[ 
https://issues.apache.org/jira/browse/OAK-12212?page=com.atlassian.jira.plugin.system.issuetabpanels:all-tabpanel
 ]

Joerg Hoh updated OAK-12212:
----------------------------
    Description: 

h3. Problem
The page rendering of an AEM instance got very slow; inspection of the metrics 
showed that the element count in the SegmentDiskCache was consistently close to 
0 (instead in the tens of thousands as normal), and here was a very high rate 
of evictions. Threaddumps show that these requests were constantly reaching out 
to the blobstore.

h3. Observation
A heap dump of a long-running instance shows:

* PersistentDiskCache.maxCacheSizeBytes ≈ 20 GiB (matches the configured value)
* AbstractPersistentCache.cacheSize (an AtomicLong, inherited) ≈ 80 GiB — 
roughly 4× the configured maximum
The actual cache directory on disk stays at or below the configured limit; only 
the in-memory counter has run away.


h3. Root cause
{{PersistentDiskCache.writeSegment(...)}} adds {{fileSize}} to the in-memory 
{{cacheSize}} on every invocation that reaches the write body, but the 
corresponding file on disk is replaced — not added — when the same segment id 
is written more than once. The writesPending guard inside {{writeSegment}} only 
prevents concurrently running tasks for the same id; it does not prevent 
sequentially submitted tasks. On POSIX file systems, {{Files.move(..., 
ATOMIC_MOVE)}} maps to rename(2) and silently replaces the destination, so the 
second (and subsequent) writes leave the directory unchanged in size while 
still incrementing the counter.

The eviction loop ({{cleanUpInternal}}) walks the directory and subtracts the 
actual length of each deleted file once.
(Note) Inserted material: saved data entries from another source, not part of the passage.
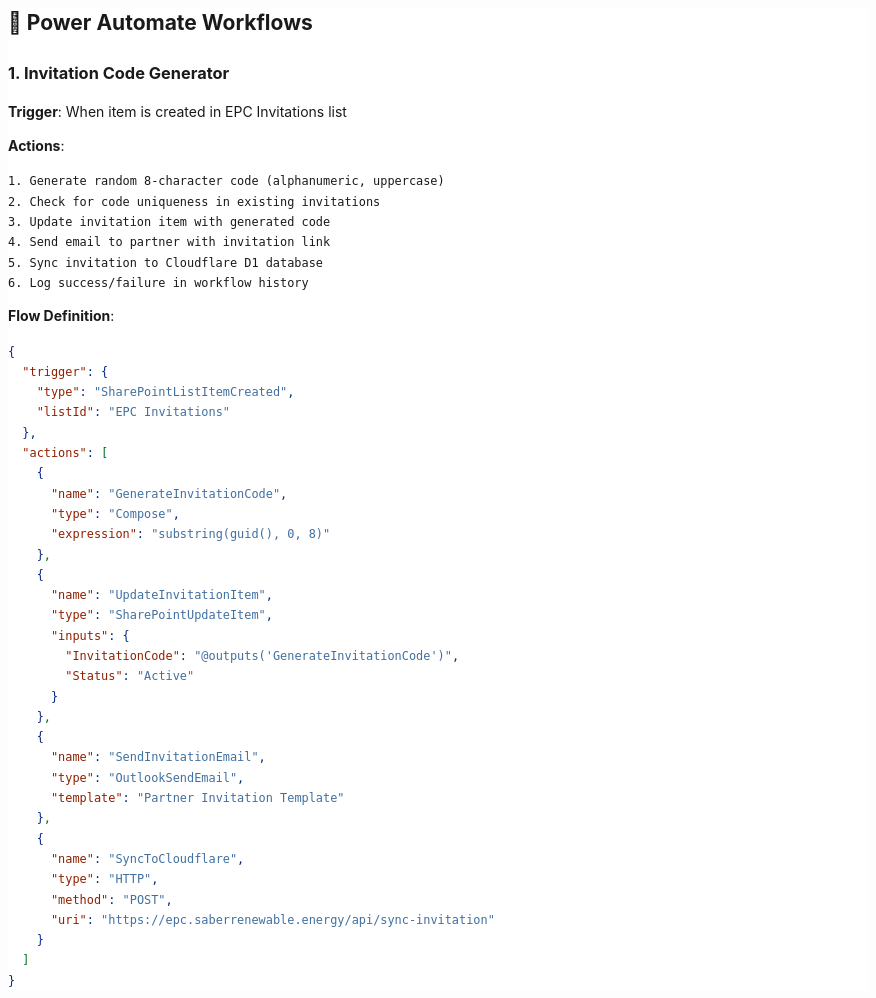 
## 🔄 **Power Automate Workflows**

### **1. Invitation Code Generator**

**Trigger**: When item is created in EPC Invitations list

**Actions**:
```
1. Generate random 8-character code (alphanumeric, uppercase)
2. Check for code uniqueness in existing invitations
3. Update invitation item with generated code
4. Send email to partner with invitation link
5. Sync invitation to Cloudflare D1 database
6. Log success/failure in workflow history
```

**Flow Definition**:
```json
{
  "trigger": {
    "type": "SharePointListItemCreated",
    "listId": "EPC Invitations"
  },
  "actions": [
    {
      "name": "GenerateInvitationCode",
      "type": "Compose",
      "expression": "substring(guid(), 0, 8)"
    },
    {
      "name": "UpdateInvitationItem",
      "type": "SharePointUpdateItem",
      "inputs": {
        "InvitationCode": "@outputs('GenerateInvitationCode')",
        "Status": "Active"
      }
    },
    {
      "name": "SendInvitationEmail",
      "type": "OutlookSendEmail",
      "template": "Partner Invitation Template"
    },
    {
      "name": "SyncToCloudflare",
      "type": "HTTP",
      "method": "POST",
      "uri": "https://epc.saberrenewable.energy/api/sync-invitation"
    }
  ]
}
```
The "phantom" bytes contributed by 
redundant writes are therefore never repaid and accumulate monotonically over 
the lifetime of the JVM.

In addition, two smaller contributing factors keep the drift unidirectional 
(upward):

* cacheSize is initialized to 0 and is never reconciled against the existing 
cache directory at startup; it relies entirely on incremental accounting being 
correct.
* The error branch of {{writeSegment}} deletes segmentFile on any 
{{Files.move}} failure but does not decrement the counter for whatever 
contribution that file previously made.
Triggering workloads Any workload that produces multiple writes for the same 
segment id over time: concurrent cache misses on the same segment (e.g. 
compaction, online GC, indexing, mass traversal, standby replication, warm-up 
after restart). The probability per workload determines the rate at which the 
counter diverges — instances that run weeks/months will drift by tens of GiB 
regardless of how the workload looks at any given moment.



  was:
h2. Observation
A heap dump of a long-running instance shows:

* PersistentDiskCache.maxCacheSizeBytes ≈ 20 GiB (matches the configured value)
* AbstractPersistentCache.cacheSize (an AtomicLong, inherited) ≈ 80 GiB — 
roughly 4× the configured maximum
The actual cache directory on disk stays at or below the configured limit; only 
the in-memory counter has run away.


h2. Root cause
{{PersistentDiskCache.writeSegment(...)}} adds {{fileSize}} to the in-memory 
{{cacheSize}} on every invocation that reaches the write body, but the 
corresponding file on disk is replaced — not added — when the same segment id 
is written more than once. The writesPending guard inside {{writeSegment}} only 
prevents concurrently running tasks for the same id; it does not prevent 
sequentially submitted tasks. On POSIX file systems, {{Files.move(..., 
ATOMIC_MOVE)}} maps to rename(2) and silently replaces the destination, so the 
second (and subsequent) writes leave the directory unchanged in size while 
still incrementing the counter.

The eviction loop ({{cleanUpInternal}}) walks the directory and subtracts the 
actual length of each deleted file once. The "phantom" bytes contributed by 
redundant writes are therefore never repaid and accumulate monotonically over 
the lifetime of the JVM.

In addition, two smaller contributing factors keep the drift unidirectional 
(upward):

* cacheSize is initialized to 0 and is never reconciled against the existing 
cache directory at startup; it relies entirely on incremental accounting being 
correct.
* The error branch of {{writeSegment}} deletes segmentFile on any 
{{Files.move}} failure but does not decrement the counter for whatever 
contribution that file previously made.
Triggering workloads Any workload that produces multiple writes for the same 
segment id over time: concurrent cache misses on the same segment (e.g. 
compaction, online GC, indexing, mass traversal, standby replication, warm-up 
after restart). The probability per workload determines the rate at which the 
counter diverges — instances that run weeks/months will drift by tens of GiB 
regardless of how the workload looks at any given moment.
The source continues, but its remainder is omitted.